Nov 22 08:59:03 srv3 kernel: [  271.796450] IPv4: martian source 24.xxx.xxx.211 from 24.xxx.xxx.1, on dev mac2

From what I understand so far about martians, my hypothesis is that having multiple interfaces on the same subnet could be causing packets not meant for an interface to be sent to that interface... somehow... (I thought since they've got different MAC addresses that would be alleviated)

What would cause this? Why when I freshly boot the system and the VMS will the setup work until all the sudden dies after a while? (Ex. if I leave a ping running to 8.8.8.8 on the scansrvc VM I'll get 100-1000 responses back before it dies) Could this be something with the ARP cache? It's not like I'm reassigning any IPs to different MAC addresses mid-flight.

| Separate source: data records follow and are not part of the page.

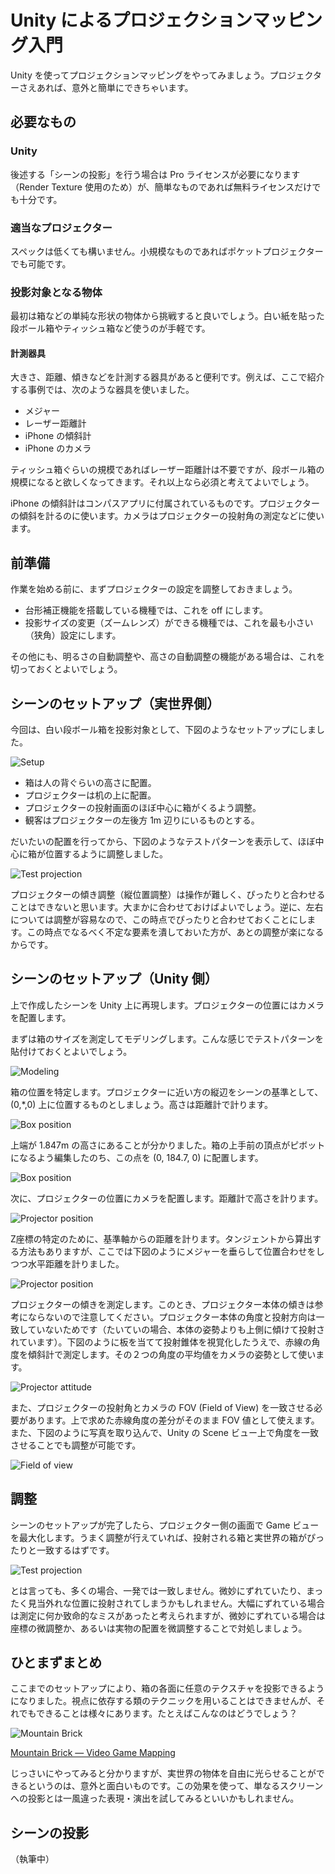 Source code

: Unity によるプロジェクションマッピング入門
==========================================

Unity を使ってプロジェクションマッピングをやってみましょう。プロジェクターさえあれば、意外と簡単にできちゃいます。

必要なもの
----------

### Unity

後述する「シーンの投影」を行う場合は Pro ライセンスが必要になります（Render Texture 使用のため）が、簡単なものであれば無料ライセンスだけでも十分です。

### 適当なプロジェクター

スペックは低くても構いません。小規模なものであればポケットプロジェクターでも可能です。

### 投影対象となる物体

最初は箱などの単純な形状の物体から挑戦すると良いでしょう。白い紙を貼った段ボール箱やティッシュ箱など使うのが手軽です。

#### 計測器具

大きさ、距離、傾きなどを計測する器具があると便利です。例えば、ここで紹介する事例では、次のような器具を使いました。

- メジャー
- レーザー距離計
- iPhone の傾斜計
- iPhone のカメラ

ティッシュ箱ぐらいの規模であればレーザー距離計は不要ですが、段ボール箱の規模になると欲しくなってきます。それ以上なら必須と考えてよいでしょう。

iPhone の傾斜計はコンパスアプリに付属されているものです。プロジェクターの傾斜を計るのに使います。カメラはプロジェクターの投射角の測定などに使います。

前準備
------

作業を始める前に、まずプロジェクターの設定を調整しておきましょう。

- 台形補正機能を搭載している機種では、これを off にします。
- 投影サイズの変更（ズームレンズ）ができる機種では、これを最も小さい（狭角）設定にします。

その他にも、明るさの自動調整や、高さの自動調整の機能がある場合は、これを切っておくとよいでしょう。

シーンのセットアップ（実世界側）
--------------------------------

今回は、白い段ボール箱を投影対象として、下図のようなセットアップにしました。

![Setup](https://github.com/keijiro/unity-pm-tutor/raw/gh-pages/images/fig1.jpg)

- 箱は人の背ぐらいの高さに配置。
- プロジェクターは机の上に配置。
- プロジェクターの投射画面のほぼ中心に箱がくるよう調整。
- 観客はプロジェクターの左後方 1m 辺りにいるものとする。

だいたいの配置を行ってから、下図のようなテストパターンを表示して、ほぼ中心に箱が位置するように調整しました。

![Test projection](https://github.com/keijiro/unity-pm-tutor/raw/gh-pages/images/fig2.jpg)

プロジェクターの傾き調整（縦位置調整）は操作が難しく、ぴったりと合わせることはできないと思います。大まかに合わせておけばよいでしょう。逆に、左右については調整が容易なので、この時点でぴったりと合わせておくことにします。この時点でなるべく不定な要素を潰しておいた方が、あとの調整が楽になるからです。

シーンのセットアップ（Unity 側）
--------------------------------

上で作成したシーンを Unity 上に再現します。プロジェクターの位置にはカメラを配置します。

まずは箱のサイズを測定してモデリングします。こんな感じでテストパターンを貼付けておくとよいでしょう。

![Modeling](https://github.com/keijiro/unity-pm-tutor/raw/gh-pages/images/fig3.png)

箱の位置を特定します。プロジェクターに近い方の縦辺をシーンの基準として、(0,*,0) 上に位置するものとしましょう。高さは距離計で計ります。

![Box position](https://github.com/keijiro/unity-pm-tutor/raw/gh-pages/images/fig4.jpg)

上端が 1.847m の高さにあることが分かりました。箱の上手前の頂点がピボットになるよう編集したのち、この点を (0, 184.7, 0) に配置します。

![Box position](https://github.com/keijiro/unity-pm-tutor/raw/gh-pages/images/fig5.png)

次に、プロジェクターの位置にカメラを配置します。距離計で高さを計ります。

![Projector position](https://github.com/keijiro/unity-pm-tutor/raw/gh-pages/images/fig6.jpg)

Z座標の特定のために、基準軸からの距離を計ります。タンジェントから算出する方法もありますが、ここでは下図のようにメジャーを垂らして位置合わせをしつつ水平距離を計りました。

![Projector position](https://github.com/keijiro/unity-pm-tutor/raw/gh-pages/images/fig7.jpg)

プロジェクターの傾きを測定します。このとき、プロジェクター本体の傾きは参考にならないので注意してください。プロジェクター本体の角度と投射方向は一致していないためです（たいていの場合、本体の姿勢よりも上側に傾けて投射されています）。下図のように板を当てて投射錐体を視覚化したうえで、赤線の角度を傾斜計で測定します。その２つの角度の平均値をカメラの姿勢として使います。

![Projector attitude](https://github.com/keijiro/unity-pm-tutor/raw/gh-pages/images/fig8.jpg)

また、プロジェクターの投射角とカメラの FOV (Field of View) を一致させる必要があります。上で求めた赤線角度の差分がそのまま FOV 値として使えます。また、下図のように写真を取り込んで、Unity の Scene ビュー上で角度を一致させることでも調整が可能です。

![Field of view](https://github.com/keijiro/unity-pm-tutor/raw/gh-pages/images/fig9.png)

調整
----

シーンのセットアップが完了したら、プロジェクター側の画面で Game ビューを最大化します。うまく調整が行えていれば、投射される箱と実世界の箱がぴったりと一致するはずです。

![Test projection](https://github.com/keijiro/unity-pm-tutor/raw/gh-pages/images/fig10.jpg)

とは言っても、多くの場合、一発では一致しません。微妙にずれていたり、まったく見当外れな位置に投射されてしまうかもしれません。大幅にずれている場合は測定に何か致命的なミスがあったと考えられますが、微妙にずれている場合は座標の微調整か、あるいは実物の配置を微調整することで対処しましょう。

ひとまずまとめ
--------------

ここまでのセットアップにより、箱の各面に任意のテクスチャを投影できるようになりました。視点に依存する類のテクニックを用いることはできませんが、それでもできることは様々にあります。たとえばこんなのはどうでしょう？

![Mountain Brick](https://github.com/keijiro/unity-pm-tutor/raw/gh-pages/images/fig11.jpg)

[Mountain Brick — Video Game Mapping](https://vimeo.com/71260089)

じっさいにやってみると分かりますが、実世界の物体を自由に光らせることができるというのは、意外と面白いものです。この効果を使って、単なるスクリーンへの投影とは一風違った表現・演出を試してみるといいかもしれません。

シーンの投影
------------

（執筆中）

I'm stuck. I'm going to start to learn some tcpdump skills to try and shed some light on something I'm perhaps missing. If anyone that's better versed in networking setups could point out anything I'm missing it'd be a huge help! :)

Minor fix I found when working on my interfaces file. On eth1 the "network" field should've been 71.xxx.xxx.104 not 71.xxx.xxx.105 — wafflemann, Nov 24 '17 at 21:32

Anton Danilov · Accepted Answer · 2017-11-22T18:31:44.420

The error messages have been caused by the validation of the source of the packets (see kernel code).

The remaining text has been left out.